(Records from a collection)
──────
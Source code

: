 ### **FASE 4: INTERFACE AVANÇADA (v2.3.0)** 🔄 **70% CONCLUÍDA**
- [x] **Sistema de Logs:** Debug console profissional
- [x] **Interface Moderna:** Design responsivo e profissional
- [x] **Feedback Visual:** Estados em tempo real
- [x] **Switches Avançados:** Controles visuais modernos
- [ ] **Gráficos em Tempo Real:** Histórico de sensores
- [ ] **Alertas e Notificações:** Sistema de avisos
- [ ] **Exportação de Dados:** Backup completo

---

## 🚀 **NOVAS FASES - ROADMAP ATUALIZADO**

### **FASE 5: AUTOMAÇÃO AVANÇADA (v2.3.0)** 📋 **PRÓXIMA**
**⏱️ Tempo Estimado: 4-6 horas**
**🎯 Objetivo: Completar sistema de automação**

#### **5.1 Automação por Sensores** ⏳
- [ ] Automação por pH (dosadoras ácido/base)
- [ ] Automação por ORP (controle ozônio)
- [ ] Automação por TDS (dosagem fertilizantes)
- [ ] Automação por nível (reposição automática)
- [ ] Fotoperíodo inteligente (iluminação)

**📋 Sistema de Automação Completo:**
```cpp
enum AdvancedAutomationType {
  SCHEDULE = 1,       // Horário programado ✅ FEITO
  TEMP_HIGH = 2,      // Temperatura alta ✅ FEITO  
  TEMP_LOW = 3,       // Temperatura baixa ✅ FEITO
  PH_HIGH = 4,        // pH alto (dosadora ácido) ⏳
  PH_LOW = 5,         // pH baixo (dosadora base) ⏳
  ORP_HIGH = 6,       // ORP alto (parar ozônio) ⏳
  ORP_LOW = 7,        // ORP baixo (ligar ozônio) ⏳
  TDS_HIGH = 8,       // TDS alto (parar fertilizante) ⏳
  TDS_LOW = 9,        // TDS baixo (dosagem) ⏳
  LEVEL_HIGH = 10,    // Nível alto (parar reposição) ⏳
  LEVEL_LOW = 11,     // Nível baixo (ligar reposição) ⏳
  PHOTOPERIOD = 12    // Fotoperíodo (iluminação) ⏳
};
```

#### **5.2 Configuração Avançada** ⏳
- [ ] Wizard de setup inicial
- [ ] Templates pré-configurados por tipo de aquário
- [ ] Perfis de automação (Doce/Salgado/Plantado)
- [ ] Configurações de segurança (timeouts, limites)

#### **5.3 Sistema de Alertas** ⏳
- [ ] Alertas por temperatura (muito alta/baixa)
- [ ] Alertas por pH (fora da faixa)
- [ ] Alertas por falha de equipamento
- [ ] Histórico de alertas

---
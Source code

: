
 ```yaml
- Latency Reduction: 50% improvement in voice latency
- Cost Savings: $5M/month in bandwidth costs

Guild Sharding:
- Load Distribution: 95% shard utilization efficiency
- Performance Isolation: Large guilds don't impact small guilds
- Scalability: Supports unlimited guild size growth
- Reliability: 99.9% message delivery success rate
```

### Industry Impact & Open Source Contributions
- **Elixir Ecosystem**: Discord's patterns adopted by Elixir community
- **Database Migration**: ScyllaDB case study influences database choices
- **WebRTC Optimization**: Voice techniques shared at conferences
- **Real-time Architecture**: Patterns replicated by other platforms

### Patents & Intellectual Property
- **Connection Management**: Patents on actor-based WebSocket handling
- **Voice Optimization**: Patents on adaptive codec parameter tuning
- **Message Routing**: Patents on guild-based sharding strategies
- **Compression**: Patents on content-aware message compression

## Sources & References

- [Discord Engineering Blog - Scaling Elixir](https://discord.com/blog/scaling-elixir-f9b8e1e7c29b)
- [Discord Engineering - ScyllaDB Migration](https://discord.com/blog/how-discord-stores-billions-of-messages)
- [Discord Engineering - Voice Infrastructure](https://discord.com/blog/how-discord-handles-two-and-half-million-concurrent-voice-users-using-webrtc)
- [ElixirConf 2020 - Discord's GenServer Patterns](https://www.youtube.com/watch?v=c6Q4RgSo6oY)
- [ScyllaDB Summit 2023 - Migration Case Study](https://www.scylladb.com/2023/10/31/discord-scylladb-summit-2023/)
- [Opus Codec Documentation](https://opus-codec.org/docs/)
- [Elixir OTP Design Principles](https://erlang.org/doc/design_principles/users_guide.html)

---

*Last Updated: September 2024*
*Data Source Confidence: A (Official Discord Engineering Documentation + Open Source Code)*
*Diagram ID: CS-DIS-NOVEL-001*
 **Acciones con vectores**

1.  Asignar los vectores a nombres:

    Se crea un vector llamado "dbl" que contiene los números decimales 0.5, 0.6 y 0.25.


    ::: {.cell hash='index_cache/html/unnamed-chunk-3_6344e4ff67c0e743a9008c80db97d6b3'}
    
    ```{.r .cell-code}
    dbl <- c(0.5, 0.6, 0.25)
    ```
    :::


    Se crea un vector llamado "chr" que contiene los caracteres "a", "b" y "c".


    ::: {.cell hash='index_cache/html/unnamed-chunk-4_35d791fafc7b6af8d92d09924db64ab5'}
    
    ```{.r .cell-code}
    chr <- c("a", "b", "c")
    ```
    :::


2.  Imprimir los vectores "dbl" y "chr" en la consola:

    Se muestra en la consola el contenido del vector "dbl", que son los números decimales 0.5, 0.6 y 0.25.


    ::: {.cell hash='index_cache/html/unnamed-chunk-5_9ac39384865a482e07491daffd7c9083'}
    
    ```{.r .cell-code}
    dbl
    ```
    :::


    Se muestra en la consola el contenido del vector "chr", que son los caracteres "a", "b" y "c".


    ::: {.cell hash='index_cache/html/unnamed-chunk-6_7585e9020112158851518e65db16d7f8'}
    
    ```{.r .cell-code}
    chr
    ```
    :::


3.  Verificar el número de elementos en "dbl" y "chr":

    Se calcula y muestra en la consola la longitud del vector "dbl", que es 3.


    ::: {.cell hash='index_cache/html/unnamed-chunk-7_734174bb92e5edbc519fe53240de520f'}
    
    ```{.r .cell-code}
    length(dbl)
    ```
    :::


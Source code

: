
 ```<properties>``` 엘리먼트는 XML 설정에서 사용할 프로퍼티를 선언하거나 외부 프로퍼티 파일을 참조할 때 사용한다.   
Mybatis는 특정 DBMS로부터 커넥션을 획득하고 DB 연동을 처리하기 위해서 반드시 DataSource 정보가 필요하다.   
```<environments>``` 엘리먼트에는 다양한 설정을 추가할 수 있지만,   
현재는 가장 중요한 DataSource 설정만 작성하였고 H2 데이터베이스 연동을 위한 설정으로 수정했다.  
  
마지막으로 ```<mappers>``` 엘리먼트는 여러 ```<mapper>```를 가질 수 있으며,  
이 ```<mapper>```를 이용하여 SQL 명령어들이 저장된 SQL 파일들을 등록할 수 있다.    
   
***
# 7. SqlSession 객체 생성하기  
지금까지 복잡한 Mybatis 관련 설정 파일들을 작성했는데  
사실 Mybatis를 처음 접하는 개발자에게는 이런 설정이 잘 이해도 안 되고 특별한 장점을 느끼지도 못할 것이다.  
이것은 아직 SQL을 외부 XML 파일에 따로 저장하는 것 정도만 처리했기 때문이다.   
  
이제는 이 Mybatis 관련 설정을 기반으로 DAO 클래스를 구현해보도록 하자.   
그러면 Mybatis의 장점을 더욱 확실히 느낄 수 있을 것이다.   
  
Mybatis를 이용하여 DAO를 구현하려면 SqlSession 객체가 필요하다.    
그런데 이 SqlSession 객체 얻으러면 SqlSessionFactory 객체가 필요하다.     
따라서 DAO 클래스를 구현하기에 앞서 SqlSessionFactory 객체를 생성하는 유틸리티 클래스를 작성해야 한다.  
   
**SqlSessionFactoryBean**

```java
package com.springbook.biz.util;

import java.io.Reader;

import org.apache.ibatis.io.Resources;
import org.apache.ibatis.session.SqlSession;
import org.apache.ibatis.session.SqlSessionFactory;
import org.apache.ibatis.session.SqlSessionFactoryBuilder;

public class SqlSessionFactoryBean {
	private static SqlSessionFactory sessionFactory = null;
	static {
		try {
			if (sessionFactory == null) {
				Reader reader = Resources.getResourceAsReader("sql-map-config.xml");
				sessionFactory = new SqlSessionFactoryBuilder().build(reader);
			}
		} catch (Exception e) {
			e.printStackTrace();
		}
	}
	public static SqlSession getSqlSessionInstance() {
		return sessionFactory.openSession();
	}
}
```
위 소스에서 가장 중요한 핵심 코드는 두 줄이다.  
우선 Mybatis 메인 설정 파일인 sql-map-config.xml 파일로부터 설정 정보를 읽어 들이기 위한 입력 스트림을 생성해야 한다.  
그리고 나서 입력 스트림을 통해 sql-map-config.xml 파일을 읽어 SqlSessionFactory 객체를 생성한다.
──────
■ **WHAT TO DO**
Within the entries, find all lines that contain "ligar" and copy each one.

■ **TASK SOLUTION**
  ORP_LOW = 7,        // ORP baixo (ligar ozônio) ⏳
  LEVEL_LOW = 11,     // Nível baixo (ligar reposição) ⏳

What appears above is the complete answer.